- **Problem description**:
Copy the listing below exactly. Pictures stay out of it.

- **Records**:
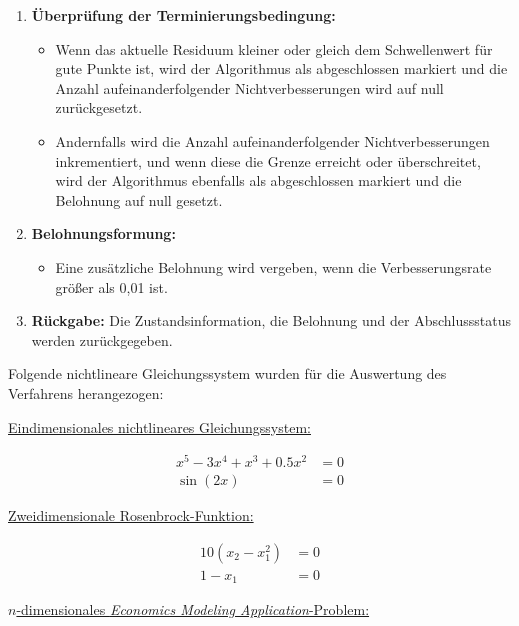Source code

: \documentclass{article}
\theoremstyle{newline}
\begin{document}
\begin{onehalfspace}
\begin{enumerate}
	\item \textbf{Überprüfung der Terminierungsbedingung:}
	\begin{itemize}
		\item Wenn das aktuelle Residuum kleiner oder gleich dem Schwellenwert für gute Punkte ist, wird der Algorithmus als abgeschlossen markiert und die Anzahl aufeinanderfolgender Nichtverbesserungen wird auf null zurückgesetzt.
		\item Andernfalls wird die Anzahl aufeinanderfolgender Nichtverbesserungen inkrementiert, und wenn diese die Grenze erreicht oder überschreitet, wird der Algorithmus ebenfalls als abgeschlossen markiert und die Belohnung auf null gesetzt.
	\end{itemize}
	
	\item \textbf{Belohnungsformung:}
	\begin{itemize}
		\item Eine zusätzliche Belohnung wird vergeben, wenn die Verbesserungsrate größer als 0,01 ist.
	\end{itemize}
	
	\item \textbf{Rückgabe:}
	Die Zustandsinformation, die Belohnung und der Abschlussstatus werden zurückgegeben.
\end{enumerate}

Folgende nichtlineare Gleichungssystem wurden für die Auswertung des Verfahrens herangezogen:
\smallskip

\underline{Eindimensionales nichtlineares Gleichungssystem:}

\begin{subequations}\label{nse:1}
	\begin{align}
		x^5 - 3x^4+x^3+0.5x^2 &= 0\\
		\sin(2x) &= 0
	\end{align}
\end{subequations}

\underline{Zweidimensionale Rosenbrock-Funktion:}

\begin{subequations}\label{nse:rosenbrock}
	\begin{align}
		10(x_2 - x_1^2) &= 0\\
		1 - x_1 &=0
	\end{align}
\end{subequations}

\underline{$n$-dimensionales \textit{Economics Modeling Application}-Problem:} 


\end{onehalfspace}
\end{document}

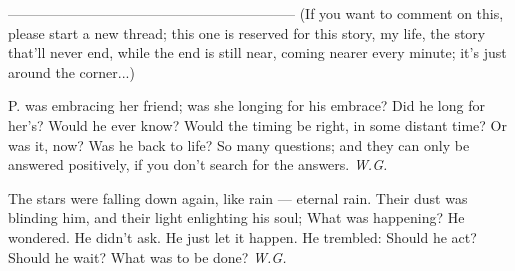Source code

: --------------------------------------------------------------
(If you want to comment on this, please start a new thread; this one is reserved for this story, my life, the story that'll never end, while the end is still near, coming nearer every minute; it's just around the corner...)

P. was embracing her friend; 
was she longing for his embrace? 
Did he long for her's? 
Would he ever know? 
Would the timing be right, 
in some distant time? 
Or was it, now? 
Was he back to life? 
So many questions; 
and they can only be answered positively, 
if you don't search for the answers. 
\emph{W.G.}

The stars were falling down again, 
like rain --- 
eternal rain. 
Their dust was blinding him, 
and their light enlighting his soul; 
What was happening? 
He wondered. 
He didn't ask. 
He just let it happen. 
He trembled: 
Should he act? 
Should he wait? 
What was to be done? 
\emph{W.G.}
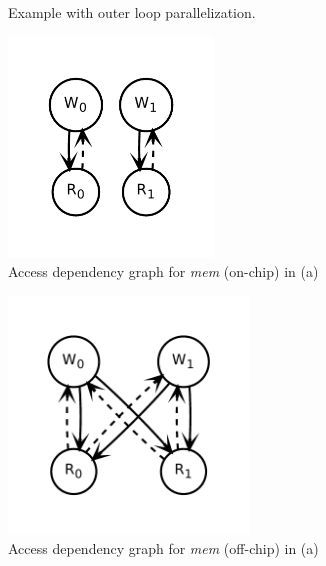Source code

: \begin{figure}
\centering
\begin{subfigure}[b]{0.34\textwidth}
\inputminted{python}{code/dep1.py}
\caption {
  Example with outer loop parallelization.
}
\end{subfigure}
\hfill
\begin{subfigure}[b]{0.3\textwidth}
  \centering
\includegraphics[width=0.6\textwidth]{figs/dep1.pdf}
\caption{
  Access dependency graph for \emph{mem} (on-chip) in (a)
}
\end{subfigure}
\hfill
\begin{subfigure}[b]{0.3\textwidth}
  \centering
\includegraphics[width=0.7\textwidth]{figs/dep2.pdf}
\caption{
  Access dependency graph for \emph{mem} (off-chip) in (a)
}
\end{subfigure}
\\
\begin{subfigure}[b]{0.4\textwidth}

\end{subfigure}
\end{figure}
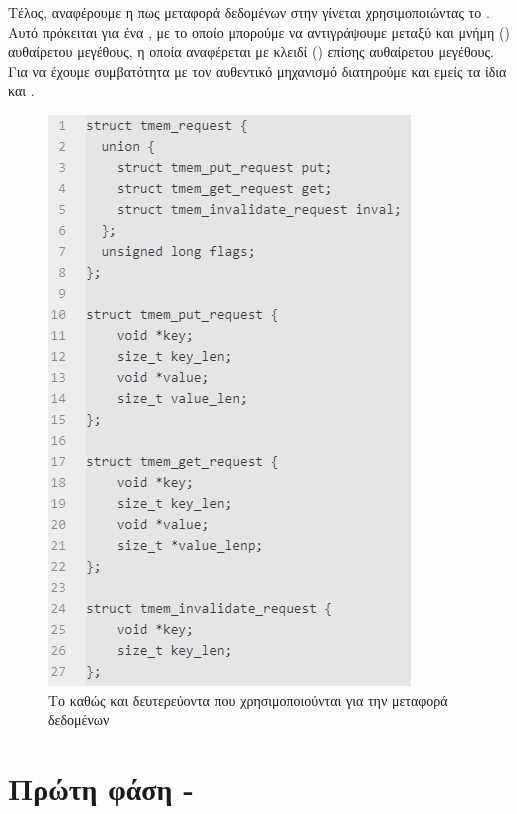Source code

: Τέλος, αναφέρουμε η πως μεταφορά δεδομένων στην  γίνεται
χρησιμοποιώντας το . Αυτό πρόκειται για
ένα , με το οποίο μπορούμε να αντιγράψουμε μεταξύ
 και  μνήμη () αυθαίρετου μεγέθους, η οποία
αναφέρεται με κλειδί () επίσης αυθαίρετου μεγέθους. Για να
έχουμε συμβατότητα με τον αυθεντικό μηχανισμό διατηρούμε και
εμείς τα ίδια  και .
\newline

\begin{figure}[h]
  \includegraphics[height=0.4\paperheight]{pictures/struct2.PNG}
  \caption{Το  καθώς και δευτερεύοντα
   που χρησιμοποιούνται για την μεταφορά δεδομένων}
  \label{fig:structure}
\end{figure}


\section{Πρώτη φάση - }

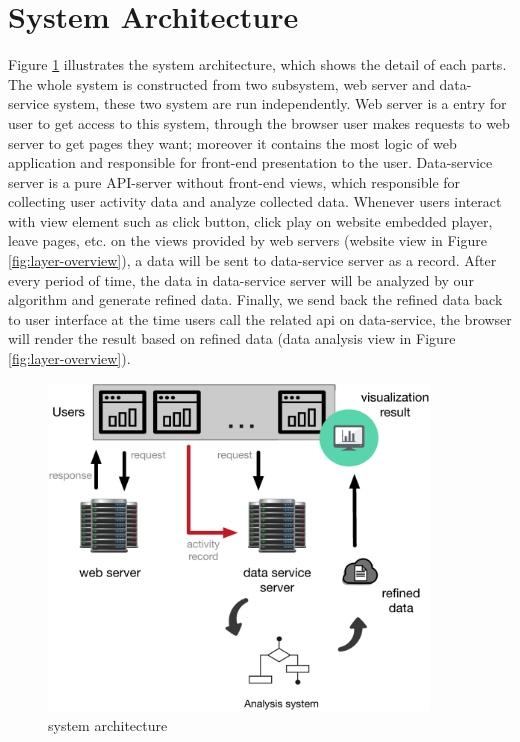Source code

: \section{System Architecture}
Figure \ref{fig:sys-arch} illustrates the system architecture, which shows the detail of each parts.
The whole system is constructed from two subsystem, web server and data-service system, these two system are run independently.
Web server is a entry for user to get access to this system, through the browser user makes requests to web server to get pages they want;
moreover it contains the most logic of web application and responsible for front-end presentation to the user.
Data-service server is a pure API-server without front-end views, which responsible for collecting user activity data and analyze collected data.
Whenever users interact with view element such as click button, click play on website embedded player, leave pages, etc. on the views provided by web servers (website view in Figure \ref{fig:layer-overview}),
a data will be sent to data-service server as a record.
After every period of time, the data in data-service server will be analyzed by our algorithm and generate refined data.
Finally, we send back the refined data back to user interface at the time users call the related api on data-service, the browser will render the result based on refined data (data analysis view in Figure \ref{fig:layer-overview}).

\begin{figure}[H]
    \centering
    \includegraphics[width = 0.9\textwidth]{fig/system-architecture-outline.eps}
    \caption{system architecture}
    \label{fig:sys-arch}
\end{figure}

- **Exercise response**:
Source code

: \documentclass{article}
\theoremstyle{newline}
\begin{document}
\begin{onehalfspace}
\begin{enumerate}
	\item \textbf{Überprüfung der Terminierungsbedingung:}
	\begin{itemize}
		\item Wenn das aktuelle Residuum kleiner oder gleich dem Schwellenwert für gute Punkte ist, wird der Algorithmus als abgeschlossen markiert und die Anzahl aufeinanderfolgender Nichtverbesserungen wird auf null zurückgesetzt.
		\item Andernfalls wird die Anzahl aufeinanderfolgender Nichtverbesserungen inkrementiert, und wenn diese die Grenze erreicht oder überschreitet, wird der Algorithmus ebenfalls als abgeschlossen markiert und die Belohnung auf null gesetzt.
	\end{itemize}
	
	\item \textbf{Belohnungsformung:}
	\begin{itemize}
		\item Eine zusätzliche Belohnung wird vergeben, wenn die Verbesserungsrate größer als 0,01 ist.
	\end{itemize}
	
	\item \textbf{Rückgabe:}
	Die Zustandsinformation, die Belohnung und der Abschlussstatus werden zurückgegeben.
\end{enumerate}

Folgende nichtlineare Gleichungssystem wurden für die Auswertung des Verfahrens herangezogen:
\smallskip

\underline{Eindimensionales nichtlineares Gleichungssystem:}

\begin{subequations}\label{nse:1}
	\begin{align}
		x^5 - 3x^4+x^3+0.5x^2 &= 0\\
		\sin(2x) &= 0
	\end{align}
\end{subequations}

\underline{Zweidimensionale Rosenbrock-Funktion:}

\begin{subequations}\label{nse:rosenbrock}
	\begin{align}
		10(x_2 - x_1^2) &= 0\\
		1 - x_1 &=0
	\end{align}
\end{subequations}

\underline{$n$-dimensionales \textit{Economics Modeling Application}-Problem:} 


\end{onehalfspace}
\end{document}

Source code

: --------------------------------------------------------------
(If you want to comment on this, please start a new thread; this one is reserved for this story, my life, the story that'll never end, while the end is still near, coming nearer every minute; it's just around the corner...)

P. was embracing her friend; 
was she longing for his embrace? 
Did he long for her's? 
Would he ever know? 
Would the timing be right, 
in some distant time? 
Or was it, now? 
Was he back to life? 
So many questions; 
and they can only be answered positively, 
if you don't search for the answers. 
\emph{W.G.}

The stars were falling down again, 
like rain --- 
eternal rain. 
Their dust was blinding him, 
and their light enlighting his soul; 
What was happening? 
He wondered. 
He didn't ask. 
He just let it happen. 
He trembled: 
Should he act? 
Should he wait? 
What was to be done? 
\emph{W.G.}
Source code

: \begin{figure}
\centering
\begin{subfigure}[b]{0.34\textwidth}
\inputminted{python}{code/dep1.py}
\caption {
  Example with outer loop parallelization.
}
\end{subfigure}
\hfill
\begin{subfigure}[b]{0.3\textwidth}
  \centering
\includegraphics[width=0.6\textwidth]{figs/dep1.pdf}
\caption{
  Access dependency graph for \emph{mem} (on-chip) in (a)
}
\end{subfigure}
\hfill
\begin{subfigure}[b]{0.3\textwidth}
  \centering
\includegraphics[width=0.7\textwidth]{figs/dep2.pdf}
\caption{
  Access dependency graph for \emph{mem} (off-chip) in (a)
}
\end{subfigure}
\\
\begin{subfigure}[b]{0.4\textwidth}

\end{subfigure}
\end{figure}
Source code

: Τέλος, αναφέρουμε η πως μεταφορά δεδομένων στην  γίνεται
χρησιμοποιώντας το . Αυτό πρόκειται για
ένα , με το οποίο μπορούμε να αντιγράψουμε μεταξύ
 και  μνήμη () αυθαίρετου μεγέθους, η οποία
αναφέρεται με κλειδί () επίσης αυθαίρετου μεγέθους. Για να
έχουμε συμβατότητα με τον αυθεντικό μηχανισμό διατηρούμε και
εμείς τα ίδια  και .
\newline

\begin{figure}[h]
  \includegraphics[height=0.4\paperheight]{pictures/struct2.PNG}
  \caption{Το  καθώς και δευτερεύοντα
   που χρησιμοποιούνται για την μεταφορά δεδομένων}
  \label{fig:structure}
\end{figure}


\section{Πρώτη φάση - }

Source code

: \section{System Architecture}
Figure \ref{fig:sys-arch} illustrates the system architecture, which shows the detail of each parts.
The whole system is constructed from two subsystem, web server and data-service system, these two system are run independently.
Web server is a entry for user to get access to this system, through the browser user makes requests to web server to get pages they want;
moreover it contains the most logic of web application and responsible for front-end presentation to the user.
Data-service server is a pure API-server without front-end views, which responsible for collecting user activity data and analyze collected data.
Whenever users interact with view element such as click button, click play on website embedded player, leave pages, etc. on the views provided by web servers (website view in Figure \ref{fig:layer-overview}),
a data will be sent to data-service server as a record.
After every period of time, the data in data-service server will be analyzed by our algorithm and generate refined data.
Finally, we send back the refined data back to user interface at the time users call the related api on data-service, the browser will render the result based on refined data (data analysis view in Figure \ref{fig:layer-overview}).

\begin{figure}[H]
    \centering
    \includegraphics[width = 0.9\textwidth]{fig/system-architecture-outline.eps}
    \caption{system architecture}
    \label{fig:sys-arch}
\end{figure}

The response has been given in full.